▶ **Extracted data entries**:

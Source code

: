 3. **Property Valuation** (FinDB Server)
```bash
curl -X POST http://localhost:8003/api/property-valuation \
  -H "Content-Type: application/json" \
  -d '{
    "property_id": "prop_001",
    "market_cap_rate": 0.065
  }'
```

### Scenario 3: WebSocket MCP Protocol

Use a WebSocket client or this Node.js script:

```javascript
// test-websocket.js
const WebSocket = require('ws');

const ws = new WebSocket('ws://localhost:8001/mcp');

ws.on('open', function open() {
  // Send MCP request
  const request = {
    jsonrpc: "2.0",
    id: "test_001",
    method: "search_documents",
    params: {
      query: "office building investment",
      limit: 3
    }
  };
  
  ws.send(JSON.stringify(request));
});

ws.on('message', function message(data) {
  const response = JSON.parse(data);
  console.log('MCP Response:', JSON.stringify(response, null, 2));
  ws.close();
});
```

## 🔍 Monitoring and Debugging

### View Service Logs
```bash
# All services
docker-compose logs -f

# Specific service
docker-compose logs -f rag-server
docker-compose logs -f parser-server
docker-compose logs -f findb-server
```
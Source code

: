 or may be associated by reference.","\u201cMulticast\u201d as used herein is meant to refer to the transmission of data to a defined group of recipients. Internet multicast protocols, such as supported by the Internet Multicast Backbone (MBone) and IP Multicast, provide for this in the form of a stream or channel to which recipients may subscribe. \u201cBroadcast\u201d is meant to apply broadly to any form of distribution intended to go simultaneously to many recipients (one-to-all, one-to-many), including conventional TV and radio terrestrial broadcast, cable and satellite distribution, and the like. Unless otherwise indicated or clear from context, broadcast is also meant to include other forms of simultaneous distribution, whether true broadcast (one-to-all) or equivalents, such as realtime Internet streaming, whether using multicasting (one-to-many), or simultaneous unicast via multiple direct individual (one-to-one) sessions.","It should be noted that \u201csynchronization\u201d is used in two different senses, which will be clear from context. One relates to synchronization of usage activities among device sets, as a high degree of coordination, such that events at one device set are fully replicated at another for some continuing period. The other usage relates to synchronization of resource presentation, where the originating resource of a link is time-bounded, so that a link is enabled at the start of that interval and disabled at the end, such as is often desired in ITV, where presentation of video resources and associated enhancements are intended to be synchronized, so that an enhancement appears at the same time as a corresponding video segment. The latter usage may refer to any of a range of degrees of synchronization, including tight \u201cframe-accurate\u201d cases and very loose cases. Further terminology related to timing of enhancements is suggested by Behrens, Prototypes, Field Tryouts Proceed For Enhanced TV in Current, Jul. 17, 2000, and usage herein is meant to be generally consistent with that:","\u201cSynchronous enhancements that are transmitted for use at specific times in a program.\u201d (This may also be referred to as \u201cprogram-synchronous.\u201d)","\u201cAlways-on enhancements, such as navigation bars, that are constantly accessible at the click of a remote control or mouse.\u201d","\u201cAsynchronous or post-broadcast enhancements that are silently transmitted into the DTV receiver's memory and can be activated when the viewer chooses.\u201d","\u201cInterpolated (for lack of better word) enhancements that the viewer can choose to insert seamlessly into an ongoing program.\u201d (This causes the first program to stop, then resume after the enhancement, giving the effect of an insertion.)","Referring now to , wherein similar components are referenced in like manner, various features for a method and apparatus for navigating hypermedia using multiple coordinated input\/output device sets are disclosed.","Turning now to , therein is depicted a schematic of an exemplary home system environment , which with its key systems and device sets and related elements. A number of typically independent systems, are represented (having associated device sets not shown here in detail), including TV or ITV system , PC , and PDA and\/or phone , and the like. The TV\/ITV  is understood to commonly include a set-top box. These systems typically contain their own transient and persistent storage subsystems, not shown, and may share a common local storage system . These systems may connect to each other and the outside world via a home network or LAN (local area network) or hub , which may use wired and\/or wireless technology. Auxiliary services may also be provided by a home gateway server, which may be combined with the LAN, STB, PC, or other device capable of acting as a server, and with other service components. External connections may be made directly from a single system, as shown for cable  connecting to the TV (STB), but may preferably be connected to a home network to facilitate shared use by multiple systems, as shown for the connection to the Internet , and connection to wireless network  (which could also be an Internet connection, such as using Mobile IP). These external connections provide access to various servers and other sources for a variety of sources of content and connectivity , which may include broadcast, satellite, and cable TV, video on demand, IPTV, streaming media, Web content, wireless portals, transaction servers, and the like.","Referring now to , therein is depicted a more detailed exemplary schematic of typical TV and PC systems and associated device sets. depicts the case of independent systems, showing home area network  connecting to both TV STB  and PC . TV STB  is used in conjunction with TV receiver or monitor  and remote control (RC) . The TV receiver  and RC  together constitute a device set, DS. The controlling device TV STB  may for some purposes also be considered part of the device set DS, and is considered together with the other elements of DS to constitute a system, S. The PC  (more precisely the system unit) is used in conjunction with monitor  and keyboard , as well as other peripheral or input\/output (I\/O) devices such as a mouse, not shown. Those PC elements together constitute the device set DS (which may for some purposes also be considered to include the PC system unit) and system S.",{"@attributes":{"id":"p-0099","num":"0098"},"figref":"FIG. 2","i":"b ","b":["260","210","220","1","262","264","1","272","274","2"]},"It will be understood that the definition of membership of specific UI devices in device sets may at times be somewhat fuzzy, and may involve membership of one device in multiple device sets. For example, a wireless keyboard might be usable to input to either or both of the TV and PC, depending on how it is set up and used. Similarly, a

▶ **Exercise aim**: The answer must be every line from the records above that contains the word "response", copied in full.

▶ **Result of this exercise**:
  const response = JSON.parse(data);
  console.log('MCP Response:', JSON.stringify(response, null, 2));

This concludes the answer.